Col. Rolando Destura, Misamis Oriental police director, said the National Police would be fielding 1,088 officers throughout the province on May 13.

“It’s all systems go,” said Destura.

He said the Army’s 4th Infantry Division would also be deploying soldiers to the province’s hinterland villages.

The police, according to Destura, would focus its security operations on coastal areas while the Army would secure the uplands of Misamis Oriental.

The Comelec said its has already finalized all its plans in Misamis Oriental, and by May 10, the Commission would start sending 1,275 vote-counting machines and election paraphernalia to all the province’s clustered precincts, including those in the component cities of Gingoog and El Salvador City.

Each clustered election precinct would have a vote-counter.

Ramirez said 3,825 public schoold teachers would serve in the clustered precincts and in the various boards of election inspectors.

“There will be three teachers for every precinct on election day,” Ramirez said.

Lt. Col. Roy Anthony Derilo, commander of the 58th Infantry Battalion, said the military has already started the deployment of troops in the outlying villages of Gingoog City, Lagonglong, and other hinterland villages in the province’s 1st District with insurgency threats.

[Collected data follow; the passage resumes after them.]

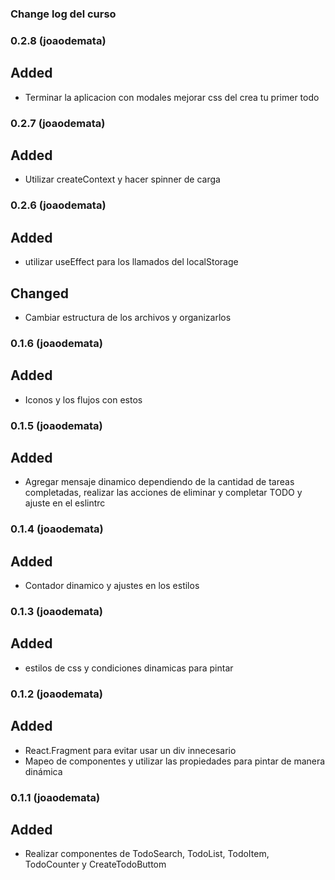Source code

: ### Change log del curso

### 0.2.8 (joaodemata)

## Added

- Terminar la aplicacion con modales mejorar css del crea tu primer todo

### 0.2.7 (joaodemata)

## Added

- Utilizar createContext y hacer spinner de carga

### 0.2.6 (joaodemata)

## Added

- utilizar useEffect para los llamados del localStorage

## Changed

- Cambiar estructura de los archivos y organizarlos

### 0.1.6 (joaodemata)

## Added

- Iconos y los flujos con estos

### 0.1.5 (joaodemata)

## Added

- Agregar mensaje dinamico dependiendo de la cantidad de tareas completadas, realizar las acciones de eliminar y completar TODO y ajuste en el eslintrc

### 0.1.4 (joaodemata)

## Added

- Contador dinamico y ajustes en los estilos

### 0.1.3 (joaodemata)

## Added

- estilos de css y condiciones dinamicas para pintar

### 0.1.2 (joaodemata)

## Added

- React.Fragment para evitar usar un div innecesario
- Mapeo de componentes y utilizar las propiedades para pintar de manera dinámica

### 0.1.1 (joaodemata)

## Added

- Realizar componentes de TodoSearch, TodoList, TodoItem, TodoCounter y CreateTodoButtom

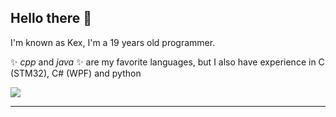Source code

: ## Hello there 👋

I'm known as Kex, I'm a 19 years old programmer.

✨ _cpp_ and _java_ ✨ are my favorite languages, but I also have experience in C (STM32), C# (WPF) and python

![](https://dcbadge.vercel.app/api/shield/723925931928059955?compact=true)

---
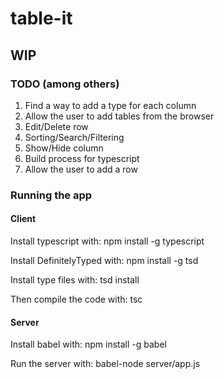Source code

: # table-it
## WIP

### TODO (among others)
1. Find a way to add a type for each column
2. Allow the user to add tables from the browser
3. Edit/Delete row
4. Sorting/Search/Filtering
5. Show/Hide column
6. Build process for typescript
7. Allow the user to add a row

### Running the app
#### Client
Install typescript with:
npm install -g typescript

Install DefinitelyTyped with:
npm install -g tsd

Install type files with:
tsd install

Then compile the code with:
tsc

#### Server
Install babel with:
npm install -g babel

Run the server with:
babel-node server/app.js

Derilo said the aim is to prevent the communist New People’s Army from disrupting the elections.

“Gi-prevent namo nga dili maka-establish og kampo ang mga NPA sa mga hinterland barangay sa  eastern parts of Misamis Oriental,” Derilo.

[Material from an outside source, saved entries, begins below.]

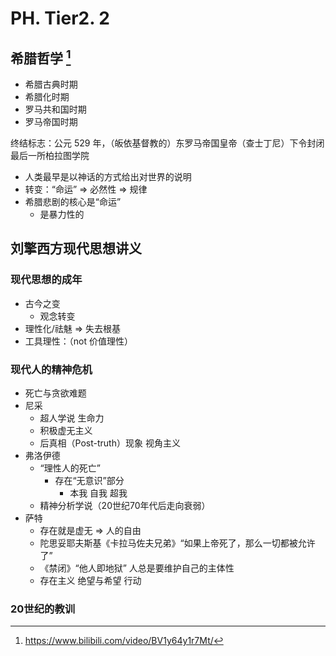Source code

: # PH. Tier2. 2
## 希腊哲学 [^1]
* 希腊古典时期
* 希腊化时期
* 罗马共和国时期
* 罗马帝国时期

终结标志：公元 529 年，（皈依基督教的）东罗马帝国皇帝（查士丁尼）下令封闭最后一所柏拉图学院

* 人类最早是以神话的方式给出对世界的说明
* 转变：“命运” ⇒ 必然性 ⇒ 规律
* 希腊悲剧的核心是“命运”
	* 是暴力性的

## 刘擎西方现代思想讲义
### 现代思想的成年
* 古今之变
	* 观念转变
* 理性化/祛魅 ⇒ 失去根基
* 工具理性：（not 价值理性）

### 现代人的精神危机
* 死亡与贪欲难题
* 尼采
	* 超人学说 生命力
	* 积极虚无主义
	* 后真相（Post-truth）现象 视角主义
* 弗洛伊德
	* “理性人的死亡”
		* 存在“无意识”部分
			* 本我 自我 超我
	* 精神分析学说（20世纪70年代后走向衰弱）
* 萨特
	* 存在就是虚无 ⇒ 人的自由
	* 陀思妥耶夫斯基《卡拉马佐夫兄弟》“如果上帝死了，那么一切都被允许了”
	* 《禁闭》“他人即地狱” 人总是要维护自己的主体性
	* 存在主义 绝望与希望 行动

### 20世纪的教训

[^1]: <https://www.bilibili.com/video/BV1y64y1r7Mt/>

The same is being done by the military in western areas of Misamis Oriental and hinterland villages of Cagayan de Oro, particularly Barangay Mambuaya, according to Lt. Col. Benjamin Pajarito, commander of the Army’s 65th Infantry Battalion.

“Sa mga hinterland barangays sa Cagayan de Oro ug sa western parts of Misamis Oriental, na-ay mga armado nga mo-agi lang, apan wala magkampo. Ma-o nang amo silang unhan aron dili sila makapalig-on sa ilang puwersa, labi na sa election,” Pajarito said.

Last week, Comelec regional director lawyer Wilfred Jay Balisado told a joint coordinating conference at Camp Alagar, “Preparations are going well. We know the job for so long and the election should be taken seriously. There’s no time to relax.”

He expressed his optimism the conduct of this year’s election would be successful. “We are confident that together with the Armed Forces of the Philippines and Philippine National Police and other stakeholders we will be able to have another successful conduct of elections. Just like 2016, we will strive so that there will be no failure of elections this 2019.”

Maj. Gen. Franco Nemesio Gacal, commaner of the 4th Infantry Division, said the government is making sure that all the 1.7 million voters of the region would be able to safely and freely exercise their right to vote.

“Our combat mode will continue,” said Gacal, adding that the military doesn’t want rebel groups to take advantage of the situation.

He said the military is strengthening intelligence gathering and monitoring operations, and is keeping an eye on on the NPA’s election-related fund-raising scheme.

“We discourage the candidates to entertain such idea since these run contrary to the desire of President Duterte when he signed Executive Order 70 that established the National Task Force to End Local Communist Armed Insurgency,” Gacal said.

“Let us have an honest, free and peaceful election in order for the newly elected officials to uphold the peace and development efforts of the government,” Gacal said.